***** Source data *****

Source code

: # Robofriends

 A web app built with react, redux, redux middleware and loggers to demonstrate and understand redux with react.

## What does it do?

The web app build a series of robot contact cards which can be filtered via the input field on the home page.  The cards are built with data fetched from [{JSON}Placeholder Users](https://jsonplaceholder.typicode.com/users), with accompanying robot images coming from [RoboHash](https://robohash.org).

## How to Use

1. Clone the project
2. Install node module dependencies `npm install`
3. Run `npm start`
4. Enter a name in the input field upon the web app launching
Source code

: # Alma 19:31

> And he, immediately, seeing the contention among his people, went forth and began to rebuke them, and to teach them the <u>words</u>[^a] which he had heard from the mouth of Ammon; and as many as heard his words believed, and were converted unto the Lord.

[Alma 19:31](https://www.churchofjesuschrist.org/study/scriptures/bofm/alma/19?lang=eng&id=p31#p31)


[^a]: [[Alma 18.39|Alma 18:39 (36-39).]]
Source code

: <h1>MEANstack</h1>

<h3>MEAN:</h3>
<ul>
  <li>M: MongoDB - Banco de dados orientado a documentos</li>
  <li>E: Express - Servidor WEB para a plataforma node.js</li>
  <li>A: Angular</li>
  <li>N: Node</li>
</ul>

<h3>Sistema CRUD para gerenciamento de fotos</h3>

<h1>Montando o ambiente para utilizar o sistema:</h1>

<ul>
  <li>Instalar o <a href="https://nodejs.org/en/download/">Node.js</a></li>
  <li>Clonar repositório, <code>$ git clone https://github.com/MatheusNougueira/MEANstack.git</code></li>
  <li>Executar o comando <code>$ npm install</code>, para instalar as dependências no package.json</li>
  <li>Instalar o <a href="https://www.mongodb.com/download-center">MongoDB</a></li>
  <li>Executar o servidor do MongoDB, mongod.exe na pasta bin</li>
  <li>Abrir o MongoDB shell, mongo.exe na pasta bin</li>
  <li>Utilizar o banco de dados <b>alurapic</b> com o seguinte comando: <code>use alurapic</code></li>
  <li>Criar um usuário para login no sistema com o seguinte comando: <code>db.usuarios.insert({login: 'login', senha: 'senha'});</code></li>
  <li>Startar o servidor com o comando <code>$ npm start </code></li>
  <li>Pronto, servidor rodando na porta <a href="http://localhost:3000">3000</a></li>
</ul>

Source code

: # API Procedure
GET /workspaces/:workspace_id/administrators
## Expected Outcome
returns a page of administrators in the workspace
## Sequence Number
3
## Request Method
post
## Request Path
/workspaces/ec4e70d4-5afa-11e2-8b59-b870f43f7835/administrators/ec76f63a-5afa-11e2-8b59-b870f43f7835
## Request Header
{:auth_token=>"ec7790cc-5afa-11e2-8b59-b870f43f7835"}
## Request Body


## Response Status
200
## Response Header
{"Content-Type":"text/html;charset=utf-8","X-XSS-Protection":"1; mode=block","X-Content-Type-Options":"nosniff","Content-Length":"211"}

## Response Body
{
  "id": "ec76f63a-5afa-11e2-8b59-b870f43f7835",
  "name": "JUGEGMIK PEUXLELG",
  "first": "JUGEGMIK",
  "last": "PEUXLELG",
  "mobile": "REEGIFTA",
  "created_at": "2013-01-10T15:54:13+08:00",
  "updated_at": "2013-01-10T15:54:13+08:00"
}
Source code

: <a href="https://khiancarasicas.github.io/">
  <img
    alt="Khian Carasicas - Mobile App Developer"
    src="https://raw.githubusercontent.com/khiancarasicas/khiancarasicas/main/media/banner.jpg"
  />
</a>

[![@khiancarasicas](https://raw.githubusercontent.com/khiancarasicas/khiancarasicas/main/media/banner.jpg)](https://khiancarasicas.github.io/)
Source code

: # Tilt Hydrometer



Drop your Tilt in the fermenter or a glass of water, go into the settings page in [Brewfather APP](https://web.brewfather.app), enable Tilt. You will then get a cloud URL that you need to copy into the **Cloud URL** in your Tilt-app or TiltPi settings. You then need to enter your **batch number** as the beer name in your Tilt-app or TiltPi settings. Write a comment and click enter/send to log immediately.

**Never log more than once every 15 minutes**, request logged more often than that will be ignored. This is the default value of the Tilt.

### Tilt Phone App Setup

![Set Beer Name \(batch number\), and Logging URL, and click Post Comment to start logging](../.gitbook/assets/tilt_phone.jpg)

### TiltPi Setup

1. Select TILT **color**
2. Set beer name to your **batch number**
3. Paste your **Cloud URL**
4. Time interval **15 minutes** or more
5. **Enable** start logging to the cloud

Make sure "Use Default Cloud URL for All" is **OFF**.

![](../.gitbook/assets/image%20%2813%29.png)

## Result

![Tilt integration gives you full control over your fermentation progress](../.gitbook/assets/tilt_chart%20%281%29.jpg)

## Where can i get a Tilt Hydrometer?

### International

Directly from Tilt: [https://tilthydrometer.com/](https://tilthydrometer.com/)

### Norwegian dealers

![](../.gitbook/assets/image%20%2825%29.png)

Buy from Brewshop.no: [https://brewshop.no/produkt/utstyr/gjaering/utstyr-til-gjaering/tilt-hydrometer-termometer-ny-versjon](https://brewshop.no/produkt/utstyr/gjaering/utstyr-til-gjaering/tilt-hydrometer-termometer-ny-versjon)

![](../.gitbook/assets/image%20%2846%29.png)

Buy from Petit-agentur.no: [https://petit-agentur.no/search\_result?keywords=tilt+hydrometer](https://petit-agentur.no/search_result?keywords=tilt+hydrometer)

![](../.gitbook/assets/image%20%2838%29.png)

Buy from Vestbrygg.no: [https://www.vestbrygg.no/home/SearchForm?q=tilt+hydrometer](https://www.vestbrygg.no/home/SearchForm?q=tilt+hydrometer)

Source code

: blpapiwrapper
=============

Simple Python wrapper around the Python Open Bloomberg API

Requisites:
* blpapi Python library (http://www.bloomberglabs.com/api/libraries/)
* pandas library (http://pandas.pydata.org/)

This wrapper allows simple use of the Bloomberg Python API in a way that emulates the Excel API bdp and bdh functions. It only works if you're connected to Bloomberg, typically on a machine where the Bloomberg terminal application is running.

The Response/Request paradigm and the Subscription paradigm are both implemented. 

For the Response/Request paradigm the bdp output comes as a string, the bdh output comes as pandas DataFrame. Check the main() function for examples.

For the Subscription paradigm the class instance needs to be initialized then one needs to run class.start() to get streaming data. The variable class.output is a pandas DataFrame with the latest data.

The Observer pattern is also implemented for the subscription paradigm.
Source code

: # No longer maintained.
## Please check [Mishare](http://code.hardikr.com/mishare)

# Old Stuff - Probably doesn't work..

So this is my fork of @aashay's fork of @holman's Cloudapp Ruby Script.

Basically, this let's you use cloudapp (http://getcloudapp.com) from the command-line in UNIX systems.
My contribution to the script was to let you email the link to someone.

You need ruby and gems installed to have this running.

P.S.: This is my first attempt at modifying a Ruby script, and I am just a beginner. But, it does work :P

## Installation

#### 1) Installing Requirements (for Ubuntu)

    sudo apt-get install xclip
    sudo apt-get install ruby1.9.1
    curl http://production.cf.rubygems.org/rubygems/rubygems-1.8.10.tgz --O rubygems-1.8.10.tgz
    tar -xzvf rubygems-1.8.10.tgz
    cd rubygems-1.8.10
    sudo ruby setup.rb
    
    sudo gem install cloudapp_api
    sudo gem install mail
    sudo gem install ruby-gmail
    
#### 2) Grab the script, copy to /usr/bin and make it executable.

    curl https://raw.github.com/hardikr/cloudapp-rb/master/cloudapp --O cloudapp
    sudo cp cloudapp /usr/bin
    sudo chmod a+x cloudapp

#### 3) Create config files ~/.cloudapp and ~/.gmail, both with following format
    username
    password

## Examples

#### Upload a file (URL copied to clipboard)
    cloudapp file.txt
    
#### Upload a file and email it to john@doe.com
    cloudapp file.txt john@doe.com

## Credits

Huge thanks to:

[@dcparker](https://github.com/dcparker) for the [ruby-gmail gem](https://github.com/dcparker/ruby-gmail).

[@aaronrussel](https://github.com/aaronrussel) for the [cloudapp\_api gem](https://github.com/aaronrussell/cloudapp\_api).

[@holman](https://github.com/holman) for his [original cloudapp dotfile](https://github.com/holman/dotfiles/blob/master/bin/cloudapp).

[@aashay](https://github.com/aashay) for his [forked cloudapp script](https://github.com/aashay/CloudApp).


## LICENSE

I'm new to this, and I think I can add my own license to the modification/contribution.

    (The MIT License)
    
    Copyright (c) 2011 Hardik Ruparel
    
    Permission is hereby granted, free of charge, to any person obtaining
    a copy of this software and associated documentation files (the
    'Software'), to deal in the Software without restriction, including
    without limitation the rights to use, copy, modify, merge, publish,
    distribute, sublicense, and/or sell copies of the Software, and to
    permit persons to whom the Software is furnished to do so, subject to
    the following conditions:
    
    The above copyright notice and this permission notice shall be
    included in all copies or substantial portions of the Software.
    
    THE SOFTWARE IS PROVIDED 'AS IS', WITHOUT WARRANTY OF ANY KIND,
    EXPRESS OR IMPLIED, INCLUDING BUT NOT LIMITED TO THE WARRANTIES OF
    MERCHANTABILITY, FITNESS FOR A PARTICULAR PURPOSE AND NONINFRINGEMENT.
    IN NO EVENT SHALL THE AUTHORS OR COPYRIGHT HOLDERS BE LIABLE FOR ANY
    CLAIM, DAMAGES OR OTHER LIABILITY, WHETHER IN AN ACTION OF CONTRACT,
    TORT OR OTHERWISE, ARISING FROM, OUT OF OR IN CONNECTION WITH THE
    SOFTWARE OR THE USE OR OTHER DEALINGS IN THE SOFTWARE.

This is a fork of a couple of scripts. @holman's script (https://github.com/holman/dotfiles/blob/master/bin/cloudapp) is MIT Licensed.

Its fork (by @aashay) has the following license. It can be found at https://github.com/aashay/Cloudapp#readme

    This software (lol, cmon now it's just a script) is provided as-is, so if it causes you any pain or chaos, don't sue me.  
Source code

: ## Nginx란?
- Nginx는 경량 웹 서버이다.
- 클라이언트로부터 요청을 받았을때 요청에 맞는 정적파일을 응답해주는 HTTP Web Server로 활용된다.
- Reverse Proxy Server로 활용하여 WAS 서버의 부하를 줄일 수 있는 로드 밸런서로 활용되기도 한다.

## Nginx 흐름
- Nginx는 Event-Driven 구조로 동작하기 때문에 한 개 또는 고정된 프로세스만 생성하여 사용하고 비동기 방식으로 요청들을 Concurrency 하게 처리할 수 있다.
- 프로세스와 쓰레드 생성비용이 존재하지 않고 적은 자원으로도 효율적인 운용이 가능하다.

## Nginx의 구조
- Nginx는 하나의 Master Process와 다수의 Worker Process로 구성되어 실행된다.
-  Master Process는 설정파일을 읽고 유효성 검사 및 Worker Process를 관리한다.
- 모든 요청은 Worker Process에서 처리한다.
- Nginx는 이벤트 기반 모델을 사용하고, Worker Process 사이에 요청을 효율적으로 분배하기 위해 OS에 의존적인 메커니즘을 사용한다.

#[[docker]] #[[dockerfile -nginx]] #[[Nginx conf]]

*****

A single figure is required: the number of lines above in which the word "john" occurs.

2